Without the other 4 around, we were slightly shaken. Playing cards will have to wait for another day. Pi went overboard in trying to protect our food! He even collected weapons like pine cones, twigs and our walking sticks just in case. Keeping the bear spray handy we were ready to face the bears. We would have put Goldilocks to shame.
The others made it to the top and got back after dark with flashlights. They did a very risky thing but we were glad they got back safe. They had to climb using steel cables and some places the its was at least 50 degrees steep. They could have become a live conductor as there was thunder and lightening. I heard about their feat of climbing the Half-Dome amidst awe and regret. After dinner and a raccoon sighting (which was mistaken for the bear cub), we went to a half-sleep fully aware of every sound.
June 9th, Monday, Little Yosemite Valley- We leisurely prepared for our decent to the valley floor where our cars were parked.
Note-To understand this complex para below, you might need a paper and pen and draw the map.:)

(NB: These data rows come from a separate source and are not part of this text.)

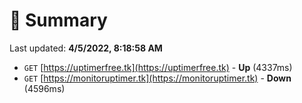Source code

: # 📖 Summary
Last updated: **4/5/2022, 8:18:58 AM**

- `GET` [https://uptimerfree.tk](https://uptimerfree.tk) - **Up** (4337ms)
- `GET` [https://monitoruptimer.tk](https://monitoruptimer.tk) - **Down** (4596ms)
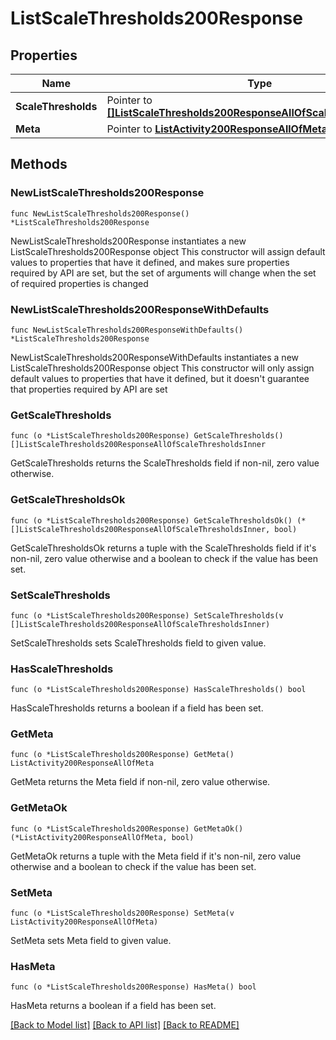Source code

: # ListScaleThresholds200Response

## Properties

Name | Type | Description | Notes
------------ | ------------- | ------------- | -------------
**ScaleThresholds** | Pointer to [**[]ListScaleThresholds200ResponseAllOfScaleThresholdsInner**](ListScaleThresholds200ResponseAllOfScaleThresholdsInner.md) |  | [optional] 
**Meta** | Pointer to [**ListActivity200ResponseAllOfMeta**](ListActivity200ResponseAllOfMeta.md) |  | [optional] 

## Methods

### NewListScaleThresholds200Response

`func NewListScaleThresholds200Response() *ListScaleThresholds200Response`

NewListScaleThresholds200Response instantiates a new ListScaleThresholds200Response object
This constructor will assign default values to properties that have it defined,
and makes sure properties required by API are set, but the set of arguments
will change when the set of required properties is changed

### NewListScaleThresholds200ResponseWithDefaults

`func NewListScaleThresholds200ResponseWithDefaults() *ListScaleThresholds200Response`

NewListScaleThresholds200ResponseWithDefaults instantiates a new ListScaleThresholds200Response object
This constructor will only assign default values to properties that have it defined,
but it doesn't guarantee that properties required by API are set

### GetScaleThresholds

`func (o *ListScaleThresholds200Response) GetScaleThresholds() []ListScaleThresholds200ResponseAllOfScaleThresholdsInner`

GetScaleThresholds returns the ScaleThresholds field if non-nil, zero value otherwise.

### GetScaleThresholdsOk

`func (o *ListScaleThresholds200Response) GetScaleThresholdsOk() (*[]ListScaleThresholds200ResponseAllOfScaleThresholdsInner, bool)`

GetScaleThresholdsOk returns a tuple with the ScaleThresholds field if it's non-nil, zero value otherwise
and a boolean to check if the value has been set.

### SetScaleThresholds

`func (o *ListScaleThresholds200Response) SetScaleThresholds(v []ListScaleThresholds200ResponseAllOfScaleThresholdsInner)`

SetScaleThresholds sets ScaleThresholds field to given value.

### HasScaleThresholds

`func (o *ListScaleThresholds200Response) HasScaleThresholds() bool`

HasScaleThresholds returns a boolean if a field has been set.

### GetMeta

`func (o *ListScaleThresholds200Response) GetMeta() ListActivity200ResponseAllOfMeta`

GetMeta returns the Meta field if non-nil, zero value otherwise.

### GetMetaOk

`func (o *ListScaleThresholds200Response) GetMetaOk() (*ListActivity200ResponseAllOfMeta, bool)`

GetMetaOk returns a tuple with the Meta field if it's non-nil, zero value otherwise
and a boolean to check if the value has been set.

### SetMeta

`func (o *ListScaleThresholds200Response) SetMeta(v ListActivity200ResponseAllOfMeta)`

SetMeta sets Meta field to given value.

### HasMeta

`func (o *ListScaleThresholds200Response) HasMeta() bool`

HasMeta returns a boolean if a field has been set.


[[Back to Model list]](../README.md#documentation-for-models) [[Back to API list]](../README.md#documentation-for-api-endpoints) [[Back to README]](../README.md)


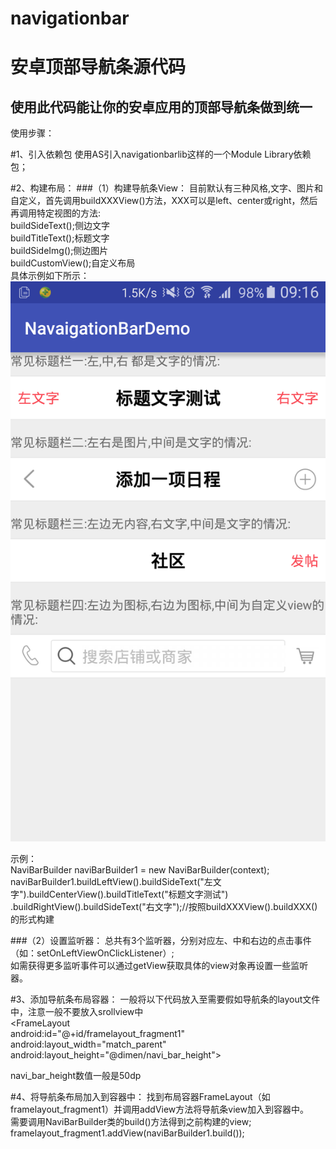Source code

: # navigationbar
安卓顶部导航条源代码
===========================
使用此代码能让你的安卓应用的顶部导航条做到统一
-------
使用步骤：

#1、引入依赖包
使用AS引入navigationbarlib这样的一个Module Library依赖包；<br>

#2、构建布局：
###（1）构建导航条View：
目前默认有三种风格,文字、图片和自定义，首先调用buildXXXView()方法，XXX可以是left、center或right，然后再调用特定视图的方法:<br>
buildSideText();侧边文字<br>
buildTitleText();标题文字<br>
buildSideImg();侧边图片<br>
buildCustomView();自定义布局<br>
具体示例如下所示：<br>
![image](https://raw.githubusercontent.com/LiuTaw/navigationbar/master/navi_sreenshot.jpg)<br>

示例：<br>
NaviBarBuilder naviBarBuilder1 = new NaviBarBuilder(context);<br>
naviBarBuilder1.buildLeftView().buildSideText("左文字").buildCenterView().buildTitleText("标题文字测试")<br>
.buildRightView().buildSideText("右文字");//按照buildXXXView().buildXXX()的形式构建<br>

###（2）设置监听器：
总共有3个监听器，分别对应左、中和右边的点击事件（如：setOnLeftViewOnClickListener）;<br>
如需获得更多监听事件可以通过getView获取具体的view对象再设置一些监听器。<br>

#3、添加导航条布局容器：
一般将以下代码放入至需要假如导航条的layout文件中，注意一般不要放入srollview中<br>
<FrameLayout<br>
        android:id="@+id/framelayout_fragment1"<br>
        android:layout_width="match_parent"<br>
        android:layout_height="@dimen/navi_bar_height"></FrameLayout><br>

navi_bar_height数值一般是50dp<br>

#4、将导航条布局加入到容器中：
找到布局容器FrameLayout（如framelayout_fragment1）并调用addView方法将导航条view加入到容器中。<br>
需要调用NaviBarBuilder类的build()方法得到之前构建的view;<br>
framelayout_fragment1.addView(naviBarBuilder1.build());<br>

We started taking the John Muir Trail down. It was a nice decent and then we came to a diversion. John Muir Trail - 3.6 miles. Mist Trail- 2.9 miles. Greed overcame us. The pleasure of reaching faster was more than the pleasure of staying in the wilderness longer. We took the Mist Trail. We soon realized why it was shorter. Simply because it was steeper. Was I glad or what that I wasn’t coming up this path. After going some 0.5 miles, we met a couple who were coming up the Mist Trail and told us that it gets very steep and wet and that with our backpacks, it would be really difficult to go down…esp down. We were confused. We regretted our decision to take the Mist Trail. Krishnan suggested we go up and resume our journey via the John Muir Trail itself. We agreed upon on thing, going up this 0.5 miles was close to impossible. So we continued down willing to take the risk.
Soon we reached another major falls in Yosemite, the Vernal Falls. It was as fiery as the other falls we had seen. We started going down the steps, which were flanked right by the falls. As we walked down, we were sprayed by tons of water from the Vernal falls making us completely wet from hair follicle to toe nail. We seemed to enjoy this hike the most. Since it was our last day, we didn’t care if everything got wet. The stairs were not all the slippery. We made it to the bottom and since the sun was out, being wet helped in keeping us cool for the remainder 1 dry/hot mile. We were completely dry by the time we reached the car.
The most awe-inspiring scene we saw in Yosemite was that of the climbers. Using just ropes and pegs, these adventurous people were risking their lives to get their biggest rush. My hair stood at the ends by just looking at them through binoculars, sleeping in their bivy sacks suspended by ropes at about 2000 ft from the ground.
El Capitan. Playground for rock climbers.
It saddened us to a great degree that another exploit came to an end. It was worth every mosquito bite!